### Required work
Line by line, please look for the word "teach" in the following records, then copy each line you find it in.

### Data to process
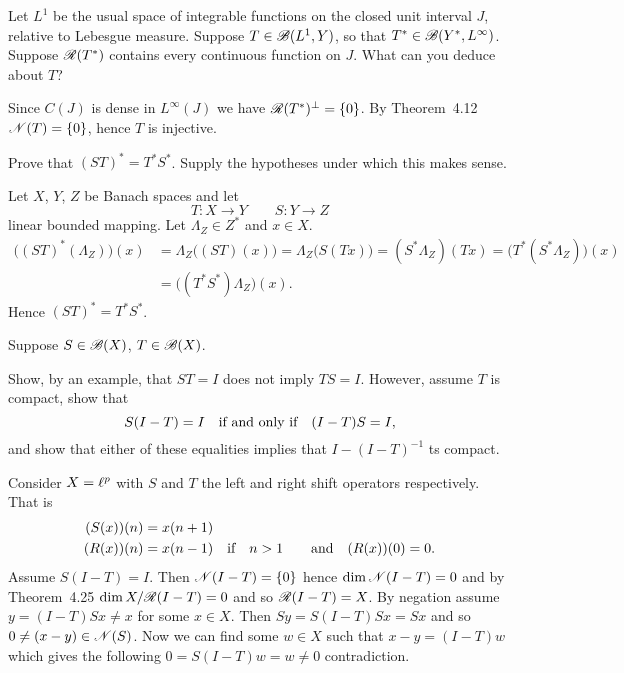 \begin{enumerate}
\begin{excopy}
Let \(L^1\) be the usual space of integrable functions on the closed unit
 interval $J$, relative
to Lebesgue measure. Suppose \(T \in \mathscr{B}(L^1, Y)\),
 so that \(T^* \in \mathscr{B}(Y^*, L^\infty)\). Suppose
\(\mathscr{R}(T^*)\) contains every continuous function on $J$.
 What can you deduce about $T$?
\end{excopy}

Since \(C(J)\) is dense in \(L^\infty(J)\) we have
\(\mathscr{R}(T^*)^\perp = \{0\}\).
By Theorem~4.12 \(\mathscr{N}(T) = \{0\}\), hence $T$ is injective.


\begin{excopy}
Prove that \((ST)^* = T^*S^*\). Supply the hypotheses under which this makes
 sense.
\end{excopy}

Let $X$, $Y$, $Z$ be Banach spaces and let 
\begin{equation*}
T: X \to Y \qquad S: Y\to Z
\end{equation*}
linear bounded mapping.
Let \(\Lambda_Z \in Z^*\) and \(x\in X\).
\begin{align*}
\bigl((ST)^*(\Lambda_Z)\bigr)(x)
 &= \Lambda_Z\bigl((ST)(x)\bigr)
  = \Lambda_Z\bigl(S(Tx)\bigr)
  = (S^*\Lambda_Z)(Tx)
  = \bigl(T^*(S^*\Lambda_Z)\bigr)(x) \\
  &= \bigl((T^*S^*)\Lambda_Z\bigr)(x).
\end{align*}
Hence \((ST)^* = T^*S^*\).


\begin{excopy}
Suppose \(S\in \mathscr{B}(X)\), \(T\in \mathscr{B}(X)\).
\begin{itemize}
Show, by an example, that \(ST = I\) does not imply \(TS = I\).
However, assume $T$ is compact, show that
\begin{equation*}
S(I - T) = I \quad \textnormal{if and only if} \quad (I - T)S = I,
\end{equation*}
and show that either of these equalities implies that 
\(I - (I - T)^{-1}\) ts compact.
\end{itemize}

\end{excopy}

\begin{itemize}
Consider \(X = \ell^p\) with $S$ and $T$ the left and right shift operators
respectively. That is 
\begin{align*}
(S(x))(n) &= x(n+1) \\
(R(x))(n) &= x(n-1) \quad \textnormal{if} \quad n>1 
\qquad \textnormal{and} \quad (R(x))(0) = 0.
\end{align*}
Assume \(S(I - T) = I\).
Then \(\mathscr{N}(I -T) = \{0\}\) 
hence \(\dim\mathscr{N}(I -T) = 0\) and
by Theorem~4.25
\(\dim X / \mathscr{R}(I - T) = 0\) and so 
\(\mathscr{R}(I - T) = X\).
By negation assume \(y = (I - T)Sx \neq x\) for some \(x\in X\).
Then \(Sy = S(I - T)Sx = Sx\) and so \(0 \neq (x-y) \in \mathscr{N}(S)\).
Now we can find some \(w\in X\) such that \(x-y = (I-T)w\)
which gives the following \(0 = S(I - T)w = w \neq 0\) contradiction.


\end{itemize}
\end{enumerate}

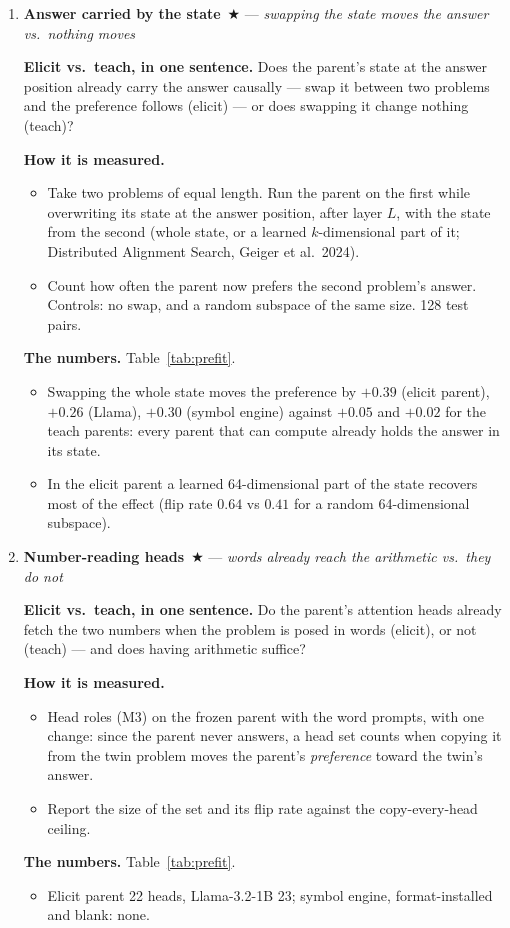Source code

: \documentclass[11pt]{article}
\newcommand{\what}[1]{\par\noindent\textbf{Elicit vs.\ teach, in one sentence.} #1}
\newcommand{\how}[1]{\par\noindent\textbf{How it is measured.} #1}
\newcommand{\numbers}[1]{\par\noindent\textbf{The numbers.} #1\par\medskip}
\newenvironment{steps}{\begin{itemize}[nosep,leftmargin=1.2em,topsep=2pt]}{\end{itemize}}
\newcommand{\metricsecp}[2]{\item \textbf{#1}~$\bigstar$ --- \emph{#2}}
\begin{document}
\begin{enumerate}[label=\textbf{M\arabic*}, leftmargin=*, itemsep=1.2em, resume]
{\begin{steps}
the loss falls faster and faster; for a teach parent every descent tapers off.
\end{steps}}
\metricsecp{Answer carried by the state}{swapping the state moves the answer vs.\ nothing moves}
\what{Does the parent's state at the answer position already carry the answer causally --- swap
it between two problems and the preference follows (elicit) --- or does swapping it change
nothing (teach)?}
\how{
\begin{steps}
\item Take two problems of equal length. Run the parent on the first while overwriting its
state at the answer position, after layer $L$, with the state from the second (whole state, or a
learned $k$-dimensional part of it; Distributed Alignment Search, Geiger et al.\ 2024).
\item Count how often the parent now prefers the second problem's answer. Controls: no swap, and
a random subspace of the same size. 128 test pairs.
\end{steps}}
\numbers{Table~\ref{tab:prefit}.
\begin{steps}
\item Swapping the whole state moves the preference by $+0.39$ (elicit parent), $+0.26$ (Llama),
$+0.30$ (symbol engine) against $+0.05$ and $+0.02$ for the teach parents: every parent that can
compute already holds the answer in its state.
\item In the elicit parent a learned 64-dimensional part of the state recovers most of the effect
(flip rate $0.64$ vs $0.41$ for a random 64-dimensional subspace).
\end{steps}}
\metricsecp{Number-reading heads}{words already reach the arithmetic vs.\ they do not}
\what{Do the parent's attention heads already fetch the two numbers when the problem is posed in
words (elicit), or not (teach) --- and does having arithmetic suffice?}
\how{
\begin{steps}
\item Head roles (M3) on the frozen parent with the word prompts, with one change: since the
parent never answers, a head set counts when copying it from the twin problem moves the parent's
\emph{preference} toward the twin's answer.
\item Report the size of the set and its flip rate against the copy-every-head ceiling.
\end{steps}}
\numbers{Table~\ref{tab:prefit}.
\begin{steps}
\item Elicit parent 22 heads, Llama-3.2-1B 23; symbol engine, format-installed and blank: none.

\end{steps}}
\end{enumerate}
\end{document}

### Written answer
\newcommand{\what}[1]{\par\noindent\textbf{Elicit vs.\ teach, in one sentence.} #1}
the loss falls faster and faster; for a teach parent every descent tapers off.
nothing (teach)?}
$+0.30$ (symbol engine) against $+0.05$ and $+0.02$ for the teach parents: every parent that can
words (elicit), or not (teach) --- and does having arithmetic suffice?}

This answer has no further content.